Exercise directions -> Repeat exactly the lines of the entries below from the one with "If those endpoints" through the one with "### Generate files", both ends included, and nothing else.

Listed records ->
#####
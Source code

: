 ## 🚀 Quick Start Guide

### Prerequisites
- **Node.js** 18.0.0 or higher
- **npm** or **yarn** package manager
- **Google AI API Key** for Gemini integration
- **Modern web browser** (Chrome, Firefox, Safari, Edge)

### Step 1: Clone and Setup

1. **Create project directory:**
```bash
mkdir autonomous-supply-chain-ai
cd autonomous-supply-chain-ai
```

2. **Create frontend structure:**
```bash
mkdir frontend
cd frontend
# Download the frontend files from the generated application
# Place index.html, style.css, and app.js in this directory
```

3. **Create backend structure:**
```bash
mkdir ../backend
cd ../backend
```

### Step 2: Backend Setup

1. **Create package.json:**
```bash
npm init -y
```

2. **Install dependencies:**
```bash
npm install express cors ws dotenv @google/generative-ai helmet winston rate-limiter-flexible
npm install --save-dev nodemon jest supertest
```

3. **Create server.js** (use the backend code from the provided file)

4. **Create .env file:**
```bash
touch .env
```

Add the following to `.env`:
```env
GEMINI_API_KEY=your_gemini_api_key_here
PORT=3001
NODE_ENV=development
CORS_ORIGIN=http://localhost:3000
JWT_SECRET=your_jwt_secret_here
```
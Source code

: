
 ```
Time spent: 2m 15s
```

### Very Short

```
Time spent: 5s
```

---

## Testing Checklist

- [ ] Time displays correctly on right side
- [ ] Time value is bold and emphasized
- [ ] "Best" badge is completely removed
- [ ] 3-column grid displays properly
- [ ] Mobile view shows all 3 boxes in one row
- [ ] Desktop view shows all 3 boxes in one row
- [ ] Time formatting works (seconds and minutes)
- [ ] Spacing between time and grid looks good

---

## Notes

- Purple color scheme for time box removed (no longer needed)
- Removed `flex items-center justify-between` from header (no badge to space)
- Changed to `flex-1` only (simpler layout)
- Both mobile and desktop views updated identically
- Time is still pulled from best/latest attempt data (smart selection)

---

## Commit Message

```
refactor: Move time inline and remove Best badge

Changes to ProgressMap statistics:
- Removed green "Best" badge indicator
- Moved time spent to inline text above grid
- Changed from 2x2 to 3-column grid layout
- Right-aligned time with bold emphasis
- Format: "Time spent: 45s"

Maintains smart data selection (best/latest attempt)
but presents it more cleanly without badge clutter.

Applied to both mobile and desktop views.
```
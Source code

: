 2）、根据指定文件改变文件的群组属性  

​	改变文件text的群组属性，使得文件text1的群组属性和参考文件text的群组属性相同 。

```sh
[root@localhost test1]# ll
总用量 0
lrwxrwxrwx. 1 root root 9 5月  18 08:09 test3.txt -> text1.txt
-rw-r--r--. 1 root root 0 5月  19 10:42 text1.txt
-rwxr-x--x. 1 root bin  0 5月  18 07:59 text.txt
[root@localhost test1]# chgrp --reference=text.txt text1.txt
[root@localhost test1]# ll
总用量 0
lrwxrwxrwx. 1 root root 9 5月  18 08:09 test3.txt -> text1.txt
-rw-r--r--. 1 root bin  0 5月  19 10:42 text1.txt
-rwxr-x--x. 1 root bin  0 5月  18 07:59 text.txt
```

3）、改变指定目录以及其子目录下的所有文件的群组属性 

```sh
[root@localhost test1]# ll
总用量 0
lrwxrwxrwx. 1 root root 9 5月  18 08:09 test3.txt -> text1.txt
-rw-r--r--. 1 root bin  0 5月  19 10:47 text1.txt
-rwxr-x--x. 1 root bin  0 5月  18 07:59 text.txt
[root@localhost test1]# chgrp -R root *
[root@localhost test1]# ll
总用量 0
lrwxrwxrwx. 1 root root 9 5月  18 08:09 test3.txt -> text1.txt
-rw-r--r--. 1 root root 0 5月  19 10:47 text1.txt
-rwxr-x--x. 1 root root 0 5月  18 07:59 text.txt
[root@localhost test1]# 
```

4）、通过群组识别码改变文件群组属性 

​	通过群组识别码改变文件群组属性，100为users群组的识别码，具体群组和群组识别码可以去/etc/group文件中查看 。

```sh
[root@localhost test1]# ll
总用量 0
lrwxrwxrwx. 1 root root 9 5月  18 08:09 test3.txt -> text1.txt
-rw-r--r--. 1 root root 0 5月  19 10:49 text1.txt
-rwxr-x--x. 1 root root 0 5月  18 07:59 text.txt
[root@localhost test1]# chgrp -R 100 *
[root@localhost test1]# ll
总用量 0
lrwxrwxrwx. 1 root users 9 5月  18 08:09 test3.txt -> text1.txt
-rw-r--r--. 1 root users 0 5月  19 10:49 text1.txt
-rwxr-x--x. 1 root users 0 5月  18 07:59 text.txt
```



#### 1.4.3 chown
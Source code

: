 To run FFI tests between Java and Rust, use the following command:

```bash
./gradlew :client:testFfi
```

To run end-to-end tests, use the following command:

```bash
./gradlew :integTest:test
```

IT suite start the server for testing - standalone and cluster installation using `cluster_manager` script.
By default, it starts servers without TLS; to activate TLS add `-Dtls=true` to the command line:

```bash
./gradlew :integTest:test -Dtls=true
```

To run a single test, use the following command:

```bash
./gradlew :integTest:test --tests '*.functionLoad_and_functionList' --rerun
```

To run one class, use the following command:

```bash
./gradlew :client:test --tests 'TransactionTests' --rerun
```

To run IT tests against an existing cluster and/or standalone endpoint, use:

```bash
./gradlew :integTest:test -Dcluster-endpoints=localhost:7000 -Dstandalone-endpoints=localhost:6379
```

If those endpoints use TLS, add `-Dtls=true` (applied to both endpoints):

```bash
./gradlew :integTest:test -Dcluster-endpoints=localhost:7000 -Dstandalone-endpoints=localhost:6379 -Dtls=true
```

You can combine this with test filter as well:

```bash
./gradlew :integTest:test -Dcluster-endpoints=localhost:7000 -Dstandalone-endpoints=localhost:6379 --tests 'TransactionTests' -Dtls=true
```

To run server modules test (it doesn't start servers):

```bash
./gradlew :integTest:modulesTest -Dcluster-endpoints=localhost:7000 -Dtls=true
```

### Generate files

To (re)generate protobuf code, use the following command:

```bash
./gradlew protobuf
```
#####
Answer to this exercise ->
If those endpoints use TLS, add `-Dtls=true` (applied to both endpoints):

```bash
./gradlew :integTest:test -Dcluster-endpoints=localhost:7000 -Dstandalone-endpoints=localhost:6379 -Dtls=true
```

You can combine this with test filter as well:

```bash
./gradlew :integTest:test -Dcluster-endpoints=localhost:7000 -Dstandalone-endpoints=localhost:6379 --tests 'TransactionTests' -Dtls=true
```

To run server modules test (it doesn't start servers):

```bash
./gradlew :integTest:modulesTest -Dcluster-endpoints=localhost:7000 -Dtls=true
```

### Generate files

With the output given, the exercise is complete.